** RECORDS SHOWN follows **

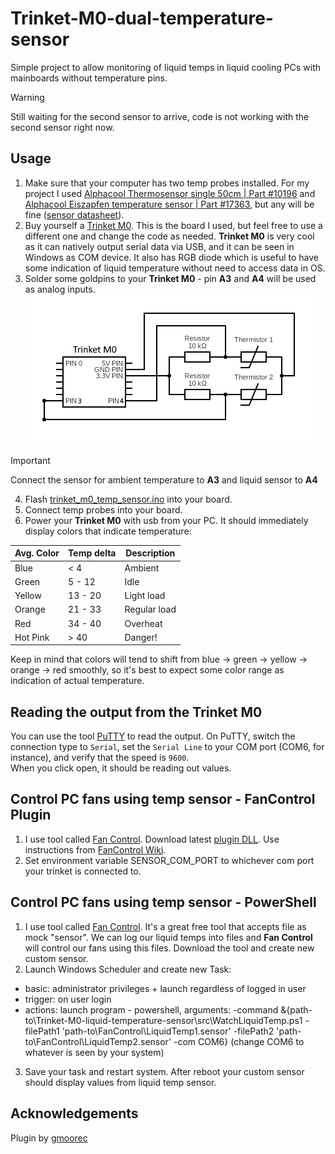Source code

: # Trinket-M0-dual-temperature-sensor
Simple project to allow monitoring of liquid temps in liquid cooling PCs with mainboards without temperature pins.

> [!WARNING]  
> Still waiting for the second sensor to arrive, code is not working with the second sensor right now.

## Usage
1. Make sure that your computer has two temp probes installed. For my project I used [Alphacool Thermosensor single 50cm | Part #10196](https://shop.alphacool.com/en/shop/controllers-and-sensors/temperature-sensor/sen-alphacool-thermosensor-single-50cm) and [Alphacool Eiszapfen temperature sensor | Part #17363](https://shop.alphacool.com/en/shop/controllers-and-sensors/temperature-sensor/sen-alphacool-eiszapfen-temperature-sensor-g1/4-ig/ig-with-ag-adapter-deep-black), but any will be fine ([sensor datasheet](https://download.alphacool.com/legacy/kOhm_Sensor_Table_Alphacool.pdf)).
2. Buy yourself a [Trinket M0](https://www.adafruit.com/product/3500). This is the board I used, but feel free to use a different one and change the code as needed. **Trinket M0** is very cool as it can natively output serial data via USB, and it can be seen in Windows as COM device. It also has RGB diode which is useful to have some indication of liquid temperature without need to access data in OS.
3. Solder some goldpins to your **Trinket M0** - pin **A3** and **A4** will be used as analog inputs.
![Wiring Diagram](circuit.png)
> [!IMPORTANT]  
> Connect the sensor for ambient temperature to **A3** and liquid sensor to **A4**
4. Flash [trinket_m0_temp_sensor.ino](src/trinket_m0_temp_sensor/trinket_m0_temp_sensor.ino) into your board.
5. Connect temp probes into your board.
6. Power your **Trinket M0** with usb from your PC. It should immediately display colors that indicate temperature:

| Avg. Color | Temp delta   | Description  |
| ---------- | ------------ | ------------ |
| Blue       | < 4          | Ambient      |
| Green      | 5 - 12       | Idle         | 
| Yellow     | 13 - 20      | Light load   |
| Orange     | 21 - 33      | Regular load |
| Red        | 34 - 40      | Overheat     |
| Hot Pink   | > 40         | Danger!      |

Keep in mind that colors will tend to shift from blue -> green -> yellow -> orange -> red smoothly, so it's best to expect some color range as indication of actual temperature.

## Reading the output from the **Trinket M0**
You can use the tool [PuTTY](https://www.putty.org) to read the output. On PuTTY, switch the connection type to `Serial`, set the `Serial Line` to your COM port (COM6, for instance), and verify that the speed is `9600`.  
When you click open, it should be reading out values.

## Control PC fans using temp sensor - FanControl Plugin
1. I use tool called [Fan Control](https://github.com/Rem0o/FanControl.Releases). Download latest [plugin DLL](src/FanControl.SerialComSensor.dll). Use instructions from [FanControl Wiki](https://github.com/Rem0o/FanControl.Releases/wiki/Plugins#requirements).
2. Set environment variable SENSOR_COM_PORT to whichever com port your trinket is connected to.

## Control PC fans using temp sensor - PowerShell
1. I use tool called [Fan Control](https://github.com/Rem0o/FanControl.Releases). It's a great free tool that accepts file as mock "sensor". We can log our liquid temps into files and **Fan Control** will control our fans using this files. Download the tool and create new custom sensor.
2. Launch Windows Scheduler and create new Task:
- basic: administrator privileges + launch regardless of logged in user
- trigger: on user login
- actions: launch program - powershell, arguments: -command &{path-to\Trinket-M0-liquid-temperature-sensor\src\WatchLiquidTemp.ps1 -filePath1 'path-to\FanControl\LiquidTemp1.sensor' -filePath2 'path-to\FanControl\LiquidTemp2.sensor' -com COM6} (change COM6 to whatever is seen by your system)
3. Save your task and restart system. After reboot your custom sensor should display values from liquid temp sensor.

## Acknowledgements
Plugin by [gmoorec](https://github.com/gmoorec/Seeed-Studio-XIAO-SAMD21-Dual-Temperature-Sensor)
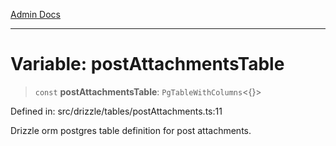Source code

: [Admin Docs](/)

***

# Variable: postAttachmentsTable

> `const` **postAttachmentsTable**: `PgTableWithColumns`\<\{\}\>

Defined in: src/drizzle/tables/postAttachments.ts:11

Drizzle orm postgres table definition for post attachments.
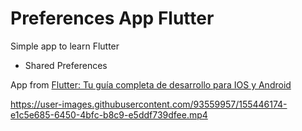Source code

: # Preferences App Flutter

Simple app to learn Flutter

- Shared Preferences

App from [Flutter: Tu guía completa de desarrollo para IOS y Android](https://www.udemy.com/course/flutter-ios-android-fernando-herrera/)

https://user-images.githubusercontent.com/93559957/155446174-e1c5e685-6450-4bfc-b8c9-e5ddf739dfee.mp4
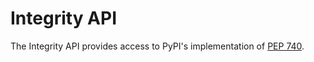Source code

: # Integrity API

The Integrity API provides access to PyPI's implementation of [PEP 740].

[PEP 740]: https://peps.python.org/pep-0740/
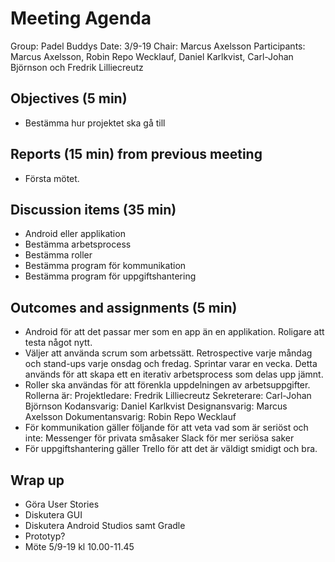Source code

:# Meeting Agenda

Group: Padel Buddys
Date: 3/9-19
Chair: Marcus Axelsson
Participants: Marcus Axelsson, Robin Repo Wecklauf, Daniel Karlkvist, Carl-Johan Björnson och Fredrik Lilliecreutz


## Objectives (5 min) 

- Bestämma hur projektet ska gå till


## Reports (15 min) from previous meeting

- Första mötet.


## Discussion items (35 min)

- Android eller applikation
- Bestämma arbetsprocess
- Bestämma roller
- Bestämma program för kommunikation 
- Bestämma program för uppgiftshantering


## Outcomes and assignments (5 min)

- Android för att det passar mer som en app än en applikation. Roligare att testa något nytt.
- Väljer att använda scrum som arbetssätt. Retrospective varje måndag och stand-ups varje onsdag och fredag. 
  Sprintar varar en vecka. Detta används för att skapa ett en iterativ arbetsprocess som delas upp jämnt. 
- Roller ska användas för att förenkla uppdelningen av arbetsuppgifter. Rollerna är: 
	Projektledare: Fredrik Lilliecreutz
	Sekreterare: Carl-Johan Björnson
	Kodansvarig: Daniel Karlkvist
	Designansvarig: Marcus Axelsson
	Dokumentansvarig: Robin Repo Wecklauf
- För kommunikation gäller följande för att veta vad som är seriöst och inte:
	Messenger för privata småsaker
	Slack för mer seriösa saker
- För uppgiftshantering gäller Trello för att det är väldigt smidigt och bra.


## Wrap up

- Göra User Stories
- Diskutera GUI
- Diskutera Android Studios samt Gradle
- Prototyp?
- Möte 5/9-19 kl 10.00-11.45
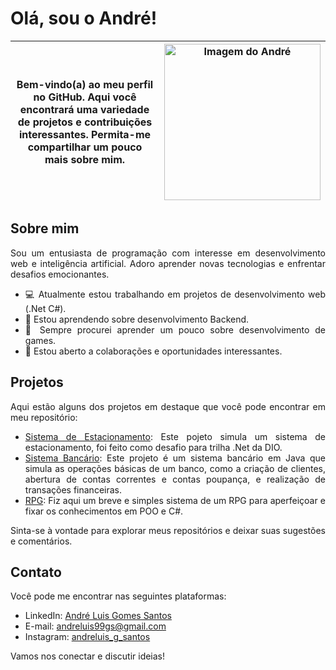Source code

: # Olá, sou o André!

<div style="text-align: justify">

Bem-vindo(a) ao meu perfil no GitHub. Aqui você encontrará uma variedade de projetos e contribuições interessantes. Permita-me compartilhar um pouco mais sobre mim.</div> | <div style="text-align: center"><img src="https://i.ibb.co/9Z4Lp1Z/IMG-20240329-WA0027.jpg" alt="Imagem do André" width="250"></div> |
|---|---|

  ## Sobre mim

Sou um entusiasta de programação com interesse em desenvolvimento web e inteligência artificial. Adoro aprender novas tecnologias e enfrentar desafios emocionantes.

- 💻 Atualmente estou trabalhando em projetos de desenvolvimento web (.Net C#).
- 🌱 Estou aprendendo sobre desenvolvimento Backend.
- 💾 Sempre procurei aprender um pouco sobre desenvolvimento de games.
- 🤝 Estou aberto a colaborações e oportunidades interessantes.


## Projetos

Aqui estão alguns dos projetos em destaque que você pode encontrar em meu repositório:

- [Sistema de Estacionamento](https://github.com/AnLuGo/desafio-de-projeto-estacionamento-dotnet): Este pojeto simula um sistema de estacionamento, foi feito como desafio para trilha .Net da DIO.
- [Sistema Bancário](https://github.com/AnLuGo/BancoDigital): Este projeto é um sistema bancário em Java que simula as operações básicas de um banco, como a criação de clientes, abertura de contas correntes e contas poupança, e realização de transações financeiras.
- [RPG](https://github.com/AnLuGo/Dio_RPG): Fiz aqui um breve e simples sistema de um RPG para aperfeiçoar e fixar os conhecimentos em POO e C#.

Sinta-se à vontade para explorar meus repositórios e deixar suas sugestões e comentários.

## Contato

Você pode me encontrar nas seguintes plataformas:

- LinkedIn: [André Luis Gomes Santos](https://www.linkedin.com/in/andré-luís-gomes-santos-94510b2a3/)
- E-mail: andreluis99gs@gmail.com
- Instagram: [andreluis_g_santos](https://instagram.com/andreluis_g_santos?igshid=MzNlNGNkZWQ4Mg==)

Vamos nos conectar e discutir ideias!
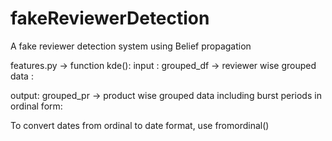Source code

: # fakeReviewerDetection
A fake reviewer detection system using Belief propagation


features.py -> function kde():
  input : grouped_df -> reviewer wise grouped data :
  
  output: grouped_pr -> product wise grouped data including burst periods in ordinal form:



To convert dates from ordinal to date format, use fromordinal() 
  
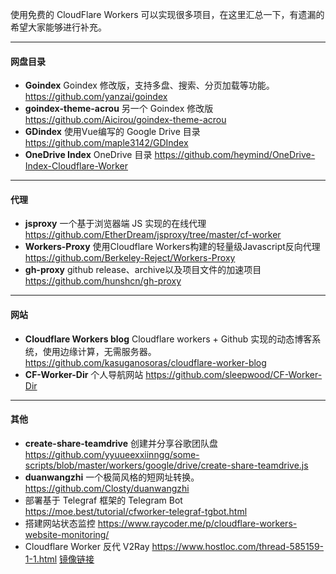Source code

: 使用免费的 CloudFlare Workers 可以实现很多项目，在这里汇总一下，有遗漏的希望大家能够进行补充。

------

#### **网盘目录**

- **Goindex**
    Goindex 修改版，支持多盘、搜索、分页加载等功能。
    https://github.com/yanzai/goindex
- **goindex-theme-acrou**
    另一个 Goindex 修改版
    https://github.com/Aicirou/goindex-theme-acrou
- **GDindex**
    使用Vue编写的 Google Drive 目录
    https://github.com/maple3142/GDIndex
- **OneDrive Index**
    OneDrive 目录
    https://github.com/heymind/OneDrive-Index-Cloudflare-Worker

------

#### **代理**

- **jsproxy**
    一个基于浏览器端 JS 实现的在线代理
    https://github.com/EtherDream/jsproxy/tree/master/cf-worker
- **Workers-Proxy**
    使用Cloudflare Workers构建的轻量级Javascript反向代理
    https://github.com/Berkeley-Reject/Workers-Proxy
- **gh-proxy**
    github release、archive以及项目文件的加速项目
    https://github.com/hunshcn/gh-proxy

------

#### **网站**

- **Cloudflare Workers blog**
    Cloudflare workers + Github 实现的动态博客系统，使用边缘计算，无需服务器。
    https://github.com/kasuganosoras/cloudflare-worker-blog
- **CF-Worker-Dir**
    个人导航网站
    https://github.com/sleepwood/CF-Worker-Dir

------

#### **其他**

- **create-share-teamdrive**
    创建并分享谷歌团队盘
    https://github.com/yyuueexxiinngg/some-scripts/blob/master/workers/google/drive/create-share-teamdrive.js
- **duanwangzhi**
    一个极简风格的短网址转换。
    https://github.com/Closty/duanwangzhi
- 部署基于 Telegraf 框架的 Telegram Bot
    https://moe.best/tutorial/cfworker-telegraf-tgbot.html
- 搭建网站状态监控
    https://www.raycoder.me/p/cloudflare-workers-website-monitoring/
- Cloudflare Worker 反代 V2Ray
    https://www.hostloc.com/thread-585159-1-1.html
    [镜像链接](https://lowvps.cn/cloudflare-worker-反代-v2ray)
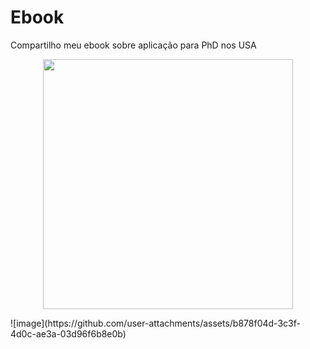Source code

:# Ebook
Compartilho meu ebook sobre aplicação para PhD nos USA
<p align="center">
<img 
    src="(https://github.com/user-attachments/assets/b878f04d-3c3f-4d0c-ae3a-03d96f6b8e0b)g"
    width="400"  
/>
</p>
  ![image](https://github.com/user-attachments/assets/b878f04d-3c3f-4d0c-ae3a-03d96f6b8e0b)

** End of RECORDS SHOWN **

REQUIRED ACTION |
What is needed is an exact copy of the lines above, from the one holding "- Prototyp?" down to the one holding "## Sobre mim", with those two included and the pictures left out.

SOLUTION BELOW |
- Prototyp?
- Möte 5/9-19 kl 10.00-11.45
Source code

: # Olá, sou o André!

<div style="text-align: justify">

Bem-vindo(a) ao meu perfil no GitHub. Aqui você encontrará uma variedade de projetos e contribuições interessantes. Permita-me compartilhar um pouco mais sobre mim.</div> | <div style="text-align: center"><img src="https://i.ibb.co/9Z4Lp1Z/IMG-20240329-WA0027.jpg" alt="Imagem do André" width="250"></div> |
|---|---|

  ## Sobre mim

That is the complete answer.